Promoteur de thèse: Monsieur Lionel Tafforeau

Titre de la dissertation: « Identification and characterisation of interactions between Influenza A virus NS1 protein and the human Ubiquitin Proteasome System ».

Résumé de la dissertation: Ubiquitination is a post-translational modification that regulates the fate of target proteins by modifying their stability, localization, and activity. Specific substrate ubiquitination requires a three-step enzymatic cascade involving E1, E2 and E3 enzymes. Target proteins can then either be mono-ubiquitinated or poly-ubiquitinated and can subsequently be recognized by ubiquitin-binding domain containing proteins, of which deubiquitinating enzymes (DUBs).

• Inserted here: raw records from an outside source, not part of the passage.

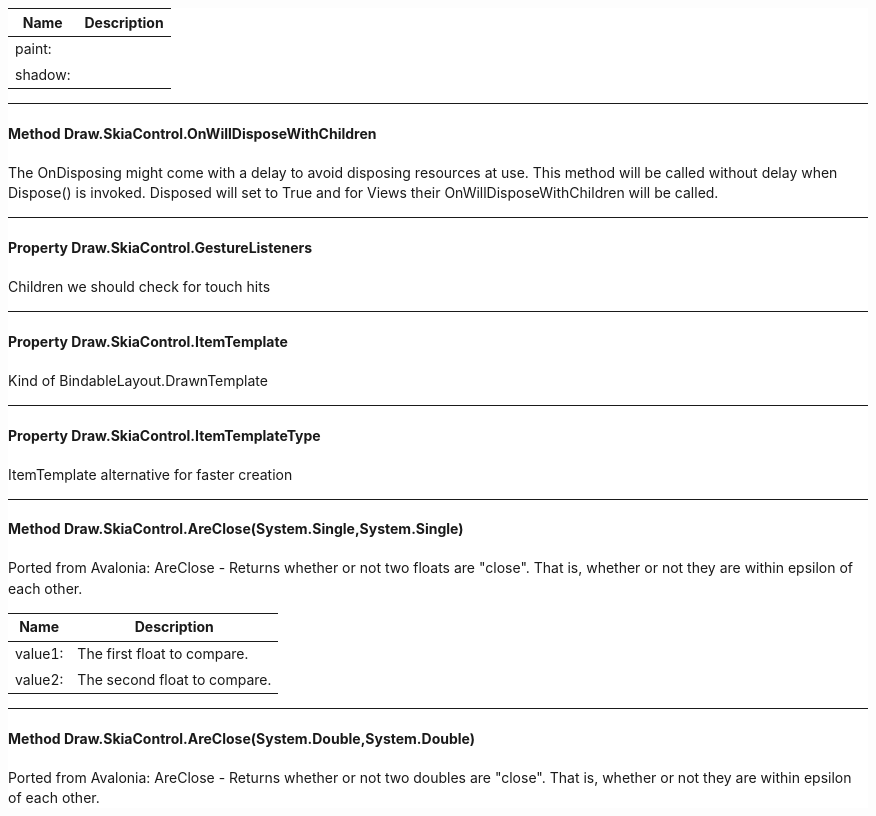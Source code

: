 |Name | Description |
|-----|------|
|paint: ||
|shadow: ||


---
#### Method Draw.SkiaControl.OnWillDisposeWithChildren

 The OnDisposing might come with a delay to avoid disposing resources at use. This method will be called without delay when Dispose() is invoked. Disposed will set to True and for Views their OnWillDisposeWithChildren will be called. 



---
#### Property Draw.SkiaControl.GestureListeners

 Children we should check for touch hits 



---
#### Property Draw.SkiaControl.ItemTemplate

 Kind of BindableLayout.DrawnTemplate 



---
#### Property Draw.SkiaControl.ItemTemplateType

 ItemTemplate alternative for faster creation 



---
#### Method Draw.SkiaControl.AreClose(System.Single,System.Single)

 Ported from Avalonia: AreClose - Returns whether or not two floats are "close". That is, whether or not they are within epsilon of each other. 

|Name | Description |
|-----|------|
|value1: | The first float to compare. |
|value2: | The second float to compare. |


---
#### Method Draw.SkiaControl.AreClose(System.Double,System.Double)

 Ported from Avalonia: AreClose - Returns whether or not two doubles are "close". That is, whether or not they are within epsilon of each other.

Among ubiquitinated proteins, some can also be recognized and degraded by the 26S proteasome. The whole ubiquitination system, including E1, E2, E3 and DUB enzymes, as well as the 26S proteasome, is commonly referred to as the ubiquitin-proteasome system (UPS).As obligate intracellular parasites, viruses infect host cells and replicate themselves by hijacking cell machineries through interactions between viral and cellular proteins. Because of its crucial role in innate immune response activation, the UPS is particularly targeted by viral proteins. Moreover, this system is intrinsically involved in cell infection by influenza A virus (IAV), regulating entry and replication of the virus. Among IAV proteins, the non-structural protein NS1 is known to interact with a lot of cellular proteins, including within interferon activation pathway, turning NS1 into the main IAV virulence factor.In this work, we wanted to discover and functionally characterize UPS factors and NS1 protein interplays in human cells. By using GPCA (Gaussia princeps Protein Complementation Assay), we screened a human UPS library and identified that NS1 physically interacts with 98 UPS proteins, of which 18 were selected for further characterization. To estimate the involvement of these NS1 interactors in viral replication, we first examined the productive infectious cycle of IAV upon siRNA-mediated depletion of individual interactors. A mini-replicon assay was performed to determine the impact of these UPS factors on IAV polymerase activity, and we also investigated the potential role of these factors on type I interferon pathway upon IAV infection. Since NS1 shuttles between the cytoplasm and the nucleus during infection, we also assessed subcellular localization of some NS1 partners during the course of infection.The results obtained during this thesis provide a first insight into newly identified NS1 interactors within the UPS, while their implications in IAV life cycle need to be further explored.